Le Parisien revient ensuite sur les derniers instants d’Arnaud Beltrame tirés de la retranscription de la bande audio sur le procès-verbal : “Attaque… Assaut, assaut”. Il est ensuite fait mention de “bruits de lutte et cris d’une ou deux personnes”, signale le quotidien qui note que personne, du côté des unités d’intervention, ne semble réagir et prendre conscience de la situation. “Qu’est-ce qu’il se passe ?”, demande à trois reprises le négociateur avant d’enchaîner les questions à l’attention du djihadiste comme du militaire, mais qui resteront sans réponse.

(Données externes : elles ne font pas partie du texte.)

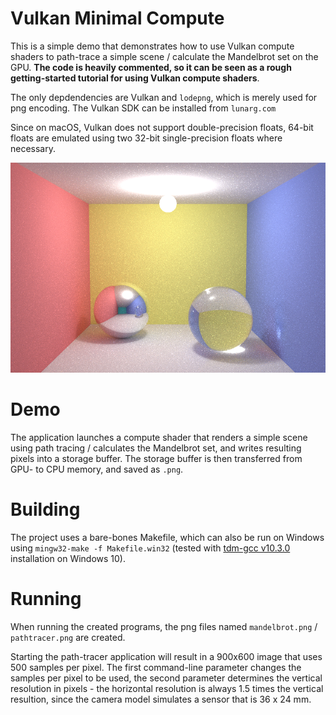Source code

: # Vulkan Minimal Compute

This is a simple demo that demonstrates how to use Vulkan compute shaders to path-trace a simple scene / calculate the Mandelbrot set on the GPU. **The code is heavily commented, so it can be seen as a rough getting-started tutorial for using Vulkan compute shaders**.

The only depdendencies are Vulkan and `lodepng`, which is merely used for png encoding. The Vulkan SDK can be installed from `lunarg.com`

Since on macOS, Vulkan does not support double-precision floats, 64-bit floats are emulated using two 32-bit single-precision floats where necessary.

![](imageForReadme.png)

# Demo

The application launches a compute shader that renders a simple scene using path tracing / calculates the Mandelbrot set, and writes resulting pixels into a storage buffer.
The storage buffer is then transferred from GPU- to CPU memory, and saved as `.png`.

# Building

The project uses a bare-bones Makefile, which can also be run on Windows using `mingw32-make -f Makefile.win32` (tested with [tdm-gcc v10.3.0](https://jmeubank.github.io/tdm-gcc/) installation on Windows 10). 

# Running

When running the created programs, the png files named `mandelbrot.png` /  `pathtracer.png` are created. 

Starting the path-tracer application will result in a 900x600 image that uses 500 samples per pixel. 
The first command-line parameter changes the samples per pixel to be used, the second parameter determines the vertical resolution in pixels - the horizontal resolution is always 1.5 times the vertical resultion, since the camera model simulates a sensor that is 36 x 24 mm.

On apprendra par la suite qu’Arnaud Beltrame a été égorgé très probablement à ce moment-là. Le procès-verbal fait état à cinq reprises de “bruit de râle” alors que le lieutenant-colonel est sans doute en train d’agoniser. “Si tu es blessé, Arnaud, grogne un coup… C’est toi, Radouane, tout ce bruit ?”, demande le négociateur. Le Parisien précise ensuite, citant sa source proche du dossier, que la retranscription ne rend pas compte de la situation extrêmement confuse au moment des faits, ce qui expliquerait que les râles n’aient pas forcément été perçus comme tels, mais évoque “un brouhaha de trente secondes” entre la fin de la conversation et les coups de feu. Le Parisien évoquait en avril un délai “plutôt de 10 minutes” avant que le GIGN ne donne finalement l’assaut, information impossible à confirmer ou infirmer avec le procès-verbal de la bande-son qui n’a pas été horodaté.